To have a more precise classification than the current “super classes” such as “health”, “food”, and so on. To achieve this, we'll be looking at a number of different methods: more technical word extraction (tf-idf, keyBert etc.) and unsupervised clustering to bring out precise, coherent clusters (“small classes”).
-
The fit_model folder is used to find the right hyperparameters for different models, in order to bring out smaller categories that would give us more information on the question at hand. The algorithms used included hdbscan and kmeans, and a special procedure was adopted, as detailed below.
-
the actions_on_cluster folder groups together the various operations performed on the optimal clusters found via the previous fit. This includes, for example, the extraction of keywords for each cluster.
-
The dico_num_tag_name_tag folder contains the dicos linking the cluster and the associated tags. These dicos were formed by using the keywords and by a detailed analysis of the questions by hands.
-
the dim_reduction folder contains the reducer umap and the code to generate a reducer (deterministically), which is then used to reduce the size of the questions for better clustering and faster execution.
-
the visualisation folder contains the code to generate the map of vectors with plotly in order to see the clustering. it also allows to see the questions and the associated tag by passing the mouse over them (if the final dictionary and labels are found).
-
the keywords folder contains all the keyword found by the various extraction methods.
-
the first_action folder contains the code to import and compute the embeddings of the messages.
-
the data folder contains all the data usefull for this task.
Same as the ipde one
We end up with hundreds of subclasses for ipde and midwife, based on the first messages sent by the parent. To assign a new message, this is done via a KNN and the map of initial messages, and therefore a search for nearest neighbors.
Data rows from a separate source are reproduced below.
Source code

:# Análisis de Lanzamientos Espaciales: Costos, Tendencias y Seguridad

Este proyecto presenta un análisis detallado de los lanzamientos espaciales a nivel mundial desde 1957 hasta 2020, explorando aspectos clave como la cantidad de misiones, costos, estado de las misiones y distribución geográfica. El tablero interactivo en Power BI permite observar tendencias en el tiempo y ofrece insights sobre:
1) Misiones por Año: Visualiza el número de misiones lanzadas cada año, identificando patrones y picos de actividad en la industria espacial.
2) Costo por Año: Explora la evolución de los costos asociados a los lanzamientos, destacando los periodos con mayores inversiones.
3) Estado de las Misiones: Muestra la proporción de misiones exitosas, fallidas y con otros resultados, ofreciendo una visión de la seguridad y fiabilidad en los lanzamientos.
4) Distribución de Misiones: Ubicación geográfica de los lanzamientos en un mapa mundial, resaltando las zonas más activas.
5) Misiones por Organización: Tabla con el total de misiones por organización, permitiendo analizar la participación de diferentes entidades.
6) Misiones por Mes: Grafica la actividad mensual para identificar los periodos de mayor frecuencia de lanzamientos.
An approach using unsupervised metrics was considered (the silhouette score, the Davies-Bouldin Index, the Dunn Index (which takes too long to calculate) or the Calinski-Harabasz Index (or Variance Ratio Criterion)). These metrics were abandoned as not suitable for our data. In fact, they gave results that optimized well-rounded, pretty clusters, except that the distribution of messages isn't like that, and clusters are sometimes shaped like lines, convex set, etc. Clustering was very poor at the time (which is why it wasn't used for midwifes). We therefore opted for a visualization approach, with a human operator estimating the coherence of the cluster “by hand” (and giving much better results). Inference (and/or testing) is done by viewing and giving the dictionary (to see the question tag)
First, we import and generate sentence embeddings using a pre-trained model (see the files first_actions and create_embeddings).
Next is the dimensionality reduction phase:
If there is a large amount of data, dimensionality reduction (to vectors of 100 or 50 dimensions) can greatly facilitate the search for optimal clusters (in order to run clustering algorithms faster with over 200,000 data points). In all cases, we reduce the data to 2D vectors for visualization purposes. To reduce dimensions, we use the UMAP algorithm (similar to T-SNE but with stochastic rather than complete dimensionality reduction, making it much faster and very useful when handling large datasets). We fit the reducer and save it (which is helpful if new data arrives, as the reducer adjusts to the initial fit data, allowing us to avoid using fit_transform directly by splitting it into two steps). Note: To use UMAP, install umap-learn (and possibly resolve dependency issues).
Here is where the tweaking begins: We perform an initial clustering, either with HDBSCAN or KMeans, depending on which method yields the best results, and we display the 2D vector map each time using Plotly. We then adjust the clustering hyperparameters until we get a satisfactory result (if using HDBSCAN, it’s fine if some data remains unclassified (label -1), as we’ll reclassify it later based on the nearest neighbors with a KNN).
Next, we review each cluster one by one. If a cluster isn’t satisfactory, we separate it again (using only the vectors from that cluster as the dataset) with KMeans, often, though we could also use keyword search, HDBSCAN, etc. This creates new clusters “manually,” and we repeat this process until the information is well-separated.
We then obtain a satisfactory map with tables: the coordinates of the vectors and their associated labels. When new data arrives, we can classify it based on this reference (provided we have a sufficiently representative initial dataset) using a KNN (which is generally more effective than a random forest in this case).